After a few days of what we’d now call “first world problems” I managed to pull my head out my bottom and told myself I had no right to wallow in self-pity. Plenty of people suffer from visual impairments, and not temporary ones such as mine, and beyond that millions of humans around the world manage to entertain themselves without screens or even books. I resolved to become less bored by shifting attention to my other senses. My first thought was that I’d spend my time listening to music, but even though I already spent four or five hours a day listening I hadn’t appreciated that I usually do that whilst I’m using my eyes to do other things – from cooking and housework to video games and writing. Deprived of accompanying stimulus, listening to non-stop music got dull within a couple of days, although this did lead to a breakthrough. I came to realise that my inability to entertain myself without looking at things wasn’t simply a matter of habit, it was fundamentally an issue with my powers of concentration. After sulking for a few hours in both silence and darkness I began to understand that my problems originated in some deeply-ingrained habits that influence how I process the information I get from the world.

The challenge in losing the ability to see lay in understanding how much we rely on sight as our primary sense. I see the world before I smell or hear it, and so instantly notice the absence of anything to look at. In contrast, I regularly have periods where I’m not conscious of actively hearing very much (being underwater perhaps), and this is equally true of touch, smell and taste. Sight is my active sense, flitting around from near to far, refocusing constantly on new sites for my attention, whereas I’m used to prioritising the other senses less directly and letting them fill in the background. This has become an issue in modern life for many reasons, one of which is that we’ve come to rely on the screen as the main way of transmitting information.

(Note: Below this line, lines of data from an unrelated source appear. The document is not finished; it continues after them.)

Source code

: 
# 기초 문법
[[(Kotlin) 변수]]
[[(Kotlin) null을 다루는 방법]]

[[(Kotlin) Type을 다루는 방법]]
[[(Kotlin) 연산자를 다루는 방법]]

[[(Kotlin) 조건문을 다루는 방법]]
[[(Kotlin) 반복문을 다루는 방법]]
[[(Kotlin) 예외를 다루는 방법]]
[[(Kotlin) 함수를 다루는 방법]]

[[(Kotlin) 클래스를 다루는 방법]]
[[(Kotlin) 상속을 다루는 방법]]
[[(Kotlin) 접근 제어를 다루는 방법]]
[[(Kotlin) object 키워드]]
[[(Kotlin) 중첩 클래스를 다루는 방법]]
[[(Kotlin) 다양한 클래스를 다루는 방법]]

There has been a corresponding increase in the amount of visual data we’re used to taking in and so we’re habituated not just to staring, but idly glancing at phones, computer screens and televisions for large proportions of our day. As our visual bandwidth has increased there are few manmade spaces that haven’t kept pace by flooding the slightest gap in our attention with text and images. If the world was as full of sound as it is with visual noise we’d be deafened, but I found that dialling down that visual stimulation initially caused intense boredom and anxiety. We laugh at teenagers glued to their phones on tropical holidays, but the rest of us aren’t far off.

LOOKING WITHOUT SEEING

In dealing with my unscheduled screen break my mistake was that I had tried to get over the anxiety of being unable to see by focussing intently on my other senses, but it only began to help me when I was able to accept that it it isn’t necessary to be intensely stimulated all of the time. Although I came to rediscover the pleasure of audiobooks, podcasts and BBC radio, I also listened to a lot of material about mindfulness and meditation. This helped me realise that it was a choice to be fully concentrated on anything. A common mindfulness exercise is to ask people to close their eyes and very slowly chew a raisin, to feel the texture of a piece of fabric, or to walk slowly without focussing on a destination. The aim is to nudge your mind away from constant activity into a state of calmness and rest, through an appreciation of subtle sensory input. Stimulation can come but it can also go, drifting across your consciousness like a cloud. I’m aware that this might sound like wooly hippy nonsense, but even the most frantic amongst us will hopefully have parts of our lives where we benefit from the same state that the mindfulness people are trying to describe. It might come from dozing in the sun, relaxing quietly after a good meal, or sitting on the toilet with a good book. One of the aims of mindfulness is just to shift the balance so that we have more of that kind of time. I didn’t see it this way at the time, but being forced to minimise my most active sense was a valuable opportunity to learn about the ways I concentrate. I was and remain a very anxious person, but I was able to go from being stimulated by visual information almost the entire time I’m awake to sitting quietly for an hour or two, enjoying nothing more than ambient sounds. Whilst for most people it won’t be practical to take several weeks to work this out for themselves, mindfulness experts recognise the number of things competing for our time and there is a lot of advice out there tailored to busy, over-stimulated people. You don’t need to spend weeks in a darkened room to experience the benefits, not just of resting your eyes, but of learning to experience the world without flooding your senses with information.